• Data:
============================================================
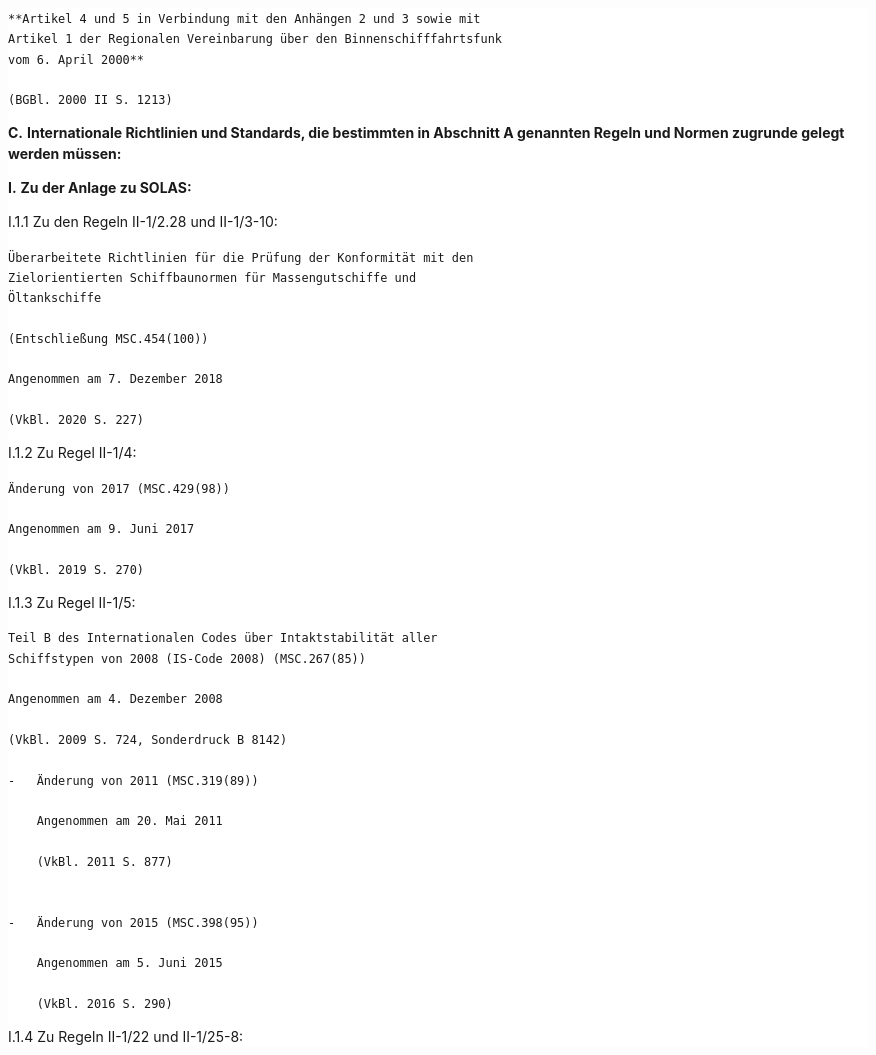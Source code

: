     **Artikel 4 und 5 in Verbindung mit den Anhängen 2 und 3 sowie mit
    Artikel 1 der Regionalen Vereinbarung über den Binnenschifffahrtsfunk
    vom 6. April 2000**

    (BGBl. 2000 II S. 1213)





**C.** **Internationale Richtlinien und Standards, die bestimmten in
    Abschnitt A genannten Regeln und Normen zugrunde gelegt werden
    müssen:**


**I.** **Zu der Anlage zu SOLAS:**


I.1.1 Zu den Regeln II-1/2.28 und II-1/3-10:

    Überarbeitete Richtlinien für die Prüfung der Konformität mit den
    Zielorientierten Schiffbaunormen für Massengutschiffe und
    Öltankschiffe

    (Entschließung MSC.454(100))

    Angenommen am 7. Dezember 2018

    (VkBl. 2020 S. 227)


I.1.2 Zu Regel II-1/4:

    Änderung von 2017 (MSC.429(98))

    Angenommen am 9. Juni 2017

    (VkBl. 2019 S. 270)


I.1.3 Zu Regel II-1/5:

    Teil B des Internationalen Codes über Intaktstabilität aller
    Schiffstypen von 2008 (IS-Code 2008) (MSC.267(85))

    Angenommen am 4. Dezember 2008

    (VkBl. 2009 S. 724, Sonderdruck B 8142)

    -   Änderung von 2011 (MSC.319(89))

        Angenommen am 20. Mai 2011

        (VkBl. 2011 S. 877)


    -   Änderung von 2015 (MSC.398(95))

        Angenommen am 5. Juni 2015

        (VkBl. 2016 S. 290)





I.1.4 Zu Regeln II-1/22 und II-1/25-8:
============================================================
Everything above from the line containing "(VkBl. 2020 S. 227)" down to the line containing "Angenommen am 20. Mai 2011" is to be transcribed exactly, with both of those lines included and nothing else added.

• Written response:
    (VkBl. 2020 S. 227)


I.1.2 Zu Regel II-1/4:

    Änderung von 2017 (MSC.429(98))

    Angenommen am 9. Juni 2017

    (VkBl. 2019 S. 270)


I.1.3 Zu Regel II-1/5:

    Teil B des Internationalen Codes über Intaktstabilität aller
    Schiffstypen von 2008 (IS-Code 2008) (MSC.267(85))

    Angenommen am 4. Dezember 2008

    (VkBl. 2009 S. 724, Sonderdruck B 8142)

    -   Änderung von 2011 (MSC.319(89))

        Angenommen am 20. Mai 2011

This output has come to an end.